Reason to trust
Strict editorial policy which focuses on precision, relevance and impartiality
Created by industry experts and meticulously revised
The highest standards in the declaration and publishing
Strict editorial policy which focuses on precision, relevance and impartiality
Morbi Pretium Leo and Nisl Aliquam Mollis. Quisque Arcu Lorem, quis pellentesque nec, ultlamcorper eu odio.
Este Artículo También is respondable in Español.
Ethereum is under pressure after failing above the whole of $ 1,874 on May 1, a level which now acts as rigid resistance. While the wider market of cryptography begins to warm up, Ethereum remains stuck in a tight range, without momentum to confirm an escape. Currently, negotiating just above $ 1,800, the ETH is at a critical level where the bulls must intervene to defend the structure and push the higher price.
Related reading
Despite several attempts, Ethereum was unable to establish a clear direction and market players become cautious. The asset is still down more than 55% compared to its summits in December, reflecting a period of prolonged weakness compared to other major cryptocurrencies. Without a strong thrust through resistance, Ethereum may be delayed.
Top Michael Van’s crypto investor recently shared a technical analysis suggesting that Ethereum is still in the accumulation phase. According to Van de Poppe, ET shows signs of strength and accumulation against BTC in the background, but needs confirmation by decisive break above current levels. Until then, Ethereum remains linked to the beach and vulnerable to volatility. With the discrepancy of market feelings and imminent major movements, the next few days will be crucial for the short -term prospects of the ETH.
Ethereum accumulation: the ETH / BTC graph refer to an imminent movement
Ethereum continues to fight below the $ 2,000 mark, not having recovered key resistance levels despite wider market activities. While ETH / USD remains without direction and is always negotiated more than 55% below its December summits, a more in -depth examination of the ETH / BTC graph reveals something more constructive below the surface.
Van de Poppe recently shared an analysis highlighting a clear accumulation structure forming in the ETH / BTC pair. After months of coherent drawback, the graphic watch Ethereum which comes out of a fall corner and consolidating in a tight beach just below the critical resistance at 0.0195 BTC. According to Van de Poppe, it is a classic accumulation model, indicating that Ethereum can prepare for a significant rupture compared to Bitcoin.
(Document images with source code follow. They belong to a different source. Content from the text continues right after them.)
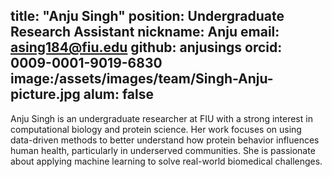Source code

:title: "Anju Singh"
position: Undergraduate Research Assistant 
nickname: Anju
email: asing184@fiu.edu
github: anjusings
orcid: 0009-0001-9019-6830
image:/assets/images/team/Singh-Anju-picture.jpg
alum: false
---
Anju Singh is an undergraduate researcher at FIU with a strong interest in computational biology and protein science. Her work focuses on using data-driven methods to better understand how protein behavior influences human health, particularly in underserved communities. She is passionate about applying machine learning to solve real-world biomedical challenges.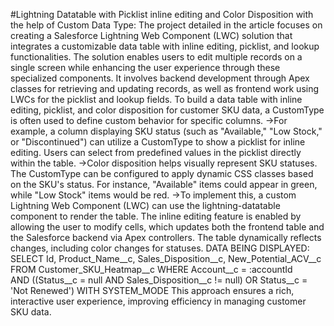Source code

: #Lightning Datatable with Picklist inline editing and Color Disposition with the help of Custom Data Type:
The project detailed in the article focuses on creating a Salesforce Lightning Web Component (LWC) solution that integrates a customizable data table with inline editing, picklist, and lookup functionalities. The solution enables users to edit multiple records on a single screen while enhancing the user experience through these specialized components. It involves backend development through Apex classes for retrieving and updating records, as well as frontend work using LWCs for the picklist and lookup fields. To build a data table with inline editing, picklist, and color disposition for customer SKU data, a CustomType is often used to define custom behavior for specific columns. 
->For example, a column displaying SKU status (such as "Available," "Low Stock," or "Discontinued") can utilize a CustomType to show a picklist for inline editing. Users can select from predefined values in the picklist directly within the table.
->Color disposition helps visually represent SKU statuses. The CustomType can be configured to apply dynamic CSS classes based on the SKU's status. For instance, "Available" items could appear in green, while "Low Stock" items would be red.
->To implement this, a custom Lightning Web Component (LWC) can use the lightning-datatable component to render the table. The inline editing feature is enabled by allowing the user to modify cells, which updates both the frontend table and the Salesforce backend via Apex controllers. The table dynamically reflects changes, including color changes for statuses.
DATA BEING DISPLAYED:
 SELECT Id, Product_Name__c, Sales_Disposition__c, New_Potential_ACV__c 
            FROM Customer_SKU_Heatmap__c 
            WHERE Account__c = :accountId  
            AND ((Status__c = null AND Sales_Disposition__c != null)
            OR Status__c = 'Not Renewed') WITH SYSTEM_MODE
This approach ensures a rich, interactive user experience, improving efficiency in managing customer SKU data.
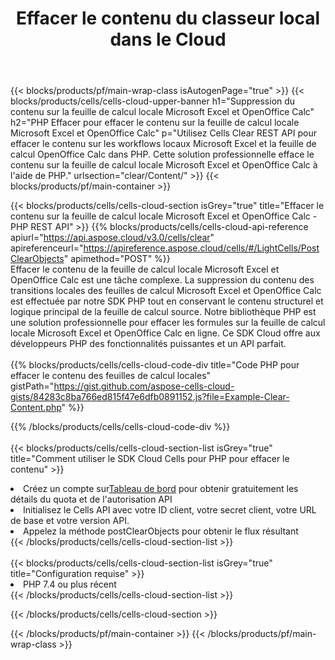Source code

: ﻿---
title:  Effacer le contenu du classeur local dans le Cloud
description: API et SDK cloud pour effacer le contenu sur Microsoft Excel et OpenOffice Calc. Effacer le contenu sur les feuilles de calcul locales par le Cloud Cells API. Le SDK prend en charge les types de langages de développement. Ils incluent Android, C#, Go, Java, NodeJS, Perl, PHP, Python, Ruby et Swift.
---
{{< blocks/products/pf/main-wrap-class isAutogenPage="true" >}}
{{< blocks/products/cells/cells-cloud-upper-banner h1="Suppression du contenu sur la feuille de calcul locale Microsoft Excel et OpenOffice Calc" h2="PHP Effacer pour effacer le contenu sur la feuille de calcul locale Microsoft Excel et OpenOffice Calc" p="Utilisez Cells Clear REST API pour effacer le contenu sur les workflows locaux Microsoft Excel et la feuille de calcul OpenOffice Calc dans PHP. Cette solution professionnelle efface le contenu sur la feuille de calcul locale Microsoft Excel et OpenOffice Calc à l\'aide de PHP." urlsection="clear/Content/" >}}
{{< blocks/products/pf/main-container >}}

{{< blocks/products/cells/cells-cloud-section isGrey="true" title="Effacer le contenu sur la feuille de calcul locale Microsoft Excel et OpenOffice Calc - PHP REST API" >}}
{{% blocks/products/cells/cells-cloud-api-reference apiurl="https://api.aspose.cloud/v3.0/cells/clear" apireferenceurl="https://apireference.aspose.cloud/cells/#/LightCells/PostClearObjects" apimethod="POST" %}}
<br/>
Effacer le contenu de la feuille de calcul locale Microsoft Excel et OpenOffice Calc est une tâche complexe. La suppression du contenu des transitions locales des feuilles de calcul Microsoft Excel et OpenOffice Calc est effectuée par notre SDK PHP tout en conservant le contenu structurel et logique principal de la feuille de calcul source. Notre bibliothèque PHP est une solution professionnelle pour effacer les formules sur la feuille de calcul locale Microsoft Excel et OpenOffice Calc en ligne. Ce SDK Cloud offre aux développeurs PHP des fonctionnalités puissantes et un API parfait.
<br/>
<br/>
{{% blocks/products/cells/cells-cloud-code-div title="Code PHP pour effacer le contenu des feuilles de calcul locales" gistPath="https://gist.github.com/aspose-cells-cloud-gists/84283c8ba766ed815f47e6dfb0891152.js?file=Example-Clear-Content.php" %}}
  
{{% /blocks/products/cells/cells-cloud-code-div %}}
<br/>
<br/>
{{< blocks/products/cells/cells-cloud-section-list isGrey="true" title="Comment utiliser le SDK Cloud Cells pour PHP pour effacer le contenu" >}}
<li> Créez un compte sur<a href="https://dashboard.aspose.cloud/">Tableau de bord</a> pour obtenir gratuitement les détails du quota et de l'autorisation API</li>
<li>Initialisez le Cells API avec votre ID client, votre secret client, votre URL de base et votre version API.</li>
<li>Appelez la méthode postClearObjects pour obtenir le flux résultant</li>
{{< /blocks/products/cells/cells-cloud-section-list >}}
<br/>
<br/>
{{< blocks/products/cells/cells-cloud-section-list isGrey="true" title="Configuration requise" >}}
<li>PHP 7.4 ou plus récent</li>
{{< /blocks/products/cells/cells-cloud-section-list >}}

{{< /blocks/products/cells/cells-cloud-section >}}

{{< /blocks/products/pf/main-container >}}
{{< /blocks/products/pf/main-wrap-class >}}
The graph also highlights a key demand area around 0.0184 BTC – an ETH area has held on several occasions. As long as this level holds, Van de Poppe thinks that Ethereum could continue to grind higher and possibly eliminate liquidity above the resistance. A successful escape could mark the beginning of Bitcoin outperforming Ethereum, a trend often observed during the Altcoin expansion phase of a bull market.
However, risks remain. The wider market is always strongly influenced by macroeconomic uncertainty, in particular surrounding American-Chinese tensions. For the moment, the upward case of Ethereum depends on the maintenance of the current management and the cleaning of the resistance of 0.0195 BTC. In case of success, this accumulation can become the basis of a strong rally.
Related reading
Eth Price is consolidated in a tight fork
Ethereum is currently negotiating at $ 1,795.79 after a slight rejection compared to the local summit of $ 1,874 reached on May 1. The daily graphic shows that ETH consolidates itself in a tight fork after its rebound from April nearly $ 1,500. However, despite this stabilization, the ETH remains well below the simple 200 -day mobile average (SMA) at $ 2,7..54 and the exponential mobile average of 200 days (EMA) at $ 2,437.55 – indicating that the wider trend is still down.

While the bulls have managed to prevent the drawbacks more, Ethereum has not yet exploded from its long -term trend. The fact of not recovering $ 2,000 while the support continues to cap the bullish momentum, and the volume remained modest during the recent price action, showing a lack of conviction on the part of buyers and sellers.
The structure currently promotes accumulation, but the ETH must decisively erase the resistance zone from $ 1,875 to $ 2,000 to move the feeling and validate a trend reversal. If it does not do so, the risk of a renewed withdrawal to the support zone from $ 1,650 to $ 1,700 increases.
Related reading
Overall, Ethereum is at a central stage. The more it is consolidated below the medium of major moving, the more likely the market is that the market remains cautious. A rupture of more than $ 2,000 could trigger an upward renewal and report a wider market force.